Okazuje się, że biorąc pod uwagę państwowe spółki, ta sytuacja nie jest niestety wyjątkowa. Spośród 11 debiutów takich firm od 2008 r. aż siedem przynosi do tej pory ujemne stopy zwrotu (uwzględniając wypłacone dywidendy). W dużej mierze to zasługa właśnie firm energetycznych, wszystkie cztery są na minusie. Enea, która zadebiutowała w listopadzie 2008 r., jest 23 proc. na minusie (bez dywidend przecena wyniosłaby 43 proc.). Rok później na giełdę weszła PGE, która przynosi 33-proc. stratę (65-proc. bez dywidend). W czerwcu 2010 r. na giełdzie pojawił się Tauron, którego stopa zwrotu to prawie -50 proc. (dywidendy obniżyły stratę o 18 pkt proc.). Najgorzej wypadła JSW, która od lipca 2011 r. przyniosła blisko 80-proc. stratę mimo wypłaty trzech dywidend (na kolejne wypłaty trudno liczyć).
Słabo wypadły też ostatni dwaj państwowi debiutanci – PKP Cargo i Polski Holding Nieruchomości – którzy weszli na rynek odpowiednio w październiku i lutym 2013 r. Stopy zwrotu wynoszą odpowiednio -60 proc. i -23 proc.

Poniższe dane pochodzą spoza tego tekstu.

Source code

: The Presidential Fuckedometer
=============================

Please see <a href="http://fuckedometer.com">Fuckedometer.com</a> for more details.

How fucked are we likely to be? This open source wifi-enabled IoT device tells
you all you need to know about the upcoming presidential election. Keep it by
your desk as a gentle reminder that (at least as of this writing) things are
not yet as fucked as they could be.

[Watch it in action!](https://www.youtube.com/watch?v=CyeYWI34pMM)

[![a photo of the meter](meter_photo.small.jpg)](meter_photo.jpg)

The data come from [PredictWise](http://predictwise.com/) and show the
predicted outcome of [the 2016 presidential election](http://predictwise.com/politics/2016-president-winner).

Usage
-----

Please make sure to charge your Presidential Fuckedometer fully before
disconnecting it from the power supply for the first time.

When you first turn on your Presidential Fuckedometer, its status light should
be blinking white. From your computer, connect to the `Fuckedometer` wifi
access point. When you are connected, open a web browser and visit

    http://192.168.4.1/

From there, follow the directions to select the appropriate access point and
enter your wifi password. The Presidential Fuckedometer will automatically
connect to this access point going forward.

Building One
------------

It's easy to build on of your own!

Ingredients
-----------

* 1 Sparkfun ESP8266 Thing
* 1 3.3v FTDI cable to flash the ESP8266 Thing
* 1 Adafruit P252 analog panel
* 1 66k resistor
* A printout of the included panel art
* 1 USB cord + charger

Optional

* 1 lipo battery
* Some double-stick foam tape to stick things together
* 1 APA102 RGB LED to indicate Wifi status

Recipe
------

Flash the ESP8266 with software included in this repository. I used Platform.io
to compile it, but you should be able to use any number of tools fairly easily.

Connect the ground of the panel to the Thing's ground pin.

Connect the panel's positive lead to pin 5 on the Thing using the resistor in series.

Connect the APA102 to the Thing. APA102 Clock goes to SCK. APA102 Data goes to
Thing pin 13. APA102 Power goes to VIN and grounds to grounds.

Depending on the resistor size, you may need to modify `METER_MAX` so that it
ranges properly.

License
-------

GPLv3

Pozytywnie wyróżnia się PZU, który dzięki wzrostowi notowań i wysokim, regularnym dywidendom dał 82-proc. zysk, licząc od ceny z bardzo popularnego wśród drobnych graczy IPO z 2010 r. Jeszcze większą stopę zwrotu, bo 89 proc., przyniosła inwestycja w akcje Grupy Azoty. Zyski byłyby jeszcze większe, ale w ostatnich latach kurs jest pod presją. Zarobić dała również sama GPW (+25 proc.), której ofercie w połowie 2010 r. wzięło udział rekordowe 323 tys. osób. Na 14-proc. plusie jest też Bogdanka, która – niegdyś w pełni sprywatyzowana – dziś znów jest kontrolowana przez państwo (przez Eneę).